The Khazendar structure facing Nakhal’s shop was shelled and leveled in the escalation between Hamas and the Israeli army in 2019. He restored his shop and in March worked on improving the store's decor in preparation for Eid. He said, “I have barely finished paying for the previous repairs. I have wasted my life restoring the destruction left by the conflict. I had better search for another place to invest in and live.”
Nakhal and other shop owners have undergone tough economic circumstances due to the COVID-19 pandemic and the strict Hamas lockdowns in Gaza. The economic situation deteriorated further, and now, “We have missed the Ramadan and Eid sale season, and we have lost our shops. Even if we want to move elsewhere, the busy Rimal area is now ravaged.”
In the north of the Gaza Strip, in Beit Lahiya, Leila Abu Nada, 34, feared for her three young daughters. They had been startled by the shelling of empty agricultural land nearby. She said, “I haven’t seen such escalation since the 2014 war. Around 20 Israeli rockets were launched consecutively. The children were hysterical with fear. I was anxious, and I tried hard to control my daughters’ fear.”

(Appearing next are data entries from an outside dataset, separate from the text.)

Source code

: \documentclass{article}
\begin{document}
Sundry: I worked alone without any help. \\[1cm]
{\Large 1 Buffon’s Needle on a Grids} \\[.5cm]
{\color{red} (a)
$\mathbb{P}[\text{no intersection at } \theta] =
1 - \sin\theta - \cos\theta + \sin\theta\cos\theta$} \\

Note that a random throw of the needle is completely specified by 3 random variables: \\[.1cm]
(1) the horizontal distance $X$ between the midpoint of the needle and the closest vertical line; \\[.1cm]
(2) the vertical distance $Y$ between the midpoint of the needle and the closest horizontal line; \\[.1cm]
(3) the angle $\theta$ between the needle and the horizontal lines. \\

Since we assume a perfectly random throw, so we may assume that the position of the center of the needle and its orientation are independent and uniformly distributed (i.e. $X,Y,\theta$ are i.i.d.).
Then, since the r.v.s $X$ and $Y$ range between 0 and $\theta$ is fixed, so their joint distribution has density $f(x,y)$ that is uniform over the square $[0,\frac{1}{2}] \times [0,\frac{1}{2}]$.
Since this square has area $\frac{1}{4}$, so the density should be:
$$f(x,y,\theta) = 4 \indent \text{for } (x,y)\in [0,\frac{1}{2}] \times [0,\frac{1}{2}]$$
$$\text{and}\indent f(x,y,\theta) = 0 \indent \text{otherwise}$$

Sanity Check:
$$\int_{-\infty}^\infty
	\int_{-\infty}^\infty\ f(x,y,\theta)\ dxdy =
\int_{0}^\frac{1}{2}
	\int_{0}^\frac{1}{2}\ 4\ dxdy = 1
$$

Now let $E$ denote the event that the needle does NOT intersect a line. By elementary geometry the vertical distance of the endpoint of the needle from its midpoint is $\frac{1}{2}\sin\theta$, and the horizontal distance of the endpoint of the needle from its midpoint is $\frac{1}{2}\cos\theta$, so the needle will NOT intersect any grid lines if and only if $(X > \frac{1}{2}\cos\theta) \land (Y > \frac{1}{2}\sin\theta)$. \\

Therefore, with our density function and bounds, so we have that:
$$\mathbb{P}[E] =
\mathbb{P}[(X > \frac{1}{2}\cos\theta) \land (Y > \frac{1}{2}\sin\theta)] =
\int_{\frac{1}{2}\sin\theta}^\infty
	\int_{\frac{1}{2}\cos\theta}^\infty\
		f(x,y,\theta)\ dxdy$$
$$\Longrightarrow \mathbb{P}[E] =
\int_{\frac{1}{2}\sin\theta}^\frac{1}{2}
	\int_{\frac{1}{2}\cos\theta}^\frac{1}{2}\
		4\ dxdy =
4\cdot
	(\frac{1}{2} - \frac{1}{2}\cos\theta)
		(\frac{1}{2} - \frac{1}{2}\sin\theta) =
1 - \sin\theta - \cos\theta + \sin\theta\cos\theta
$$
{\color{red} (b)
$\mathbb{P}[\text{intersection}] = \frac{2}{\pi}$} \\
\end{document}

She said, “I have a 9-month-old daughter who cannot sleep more than 10 minutes without crying. My other daughter is 8, and the third one is 10. If I do not hold their hands, they do not dare move around the house.”
She added, “I try to draw in notebooks with them, but they only doodle explosions and aircraft shelling places, bloodshed and neighbors’ wounds, which they saw with their own eyes.”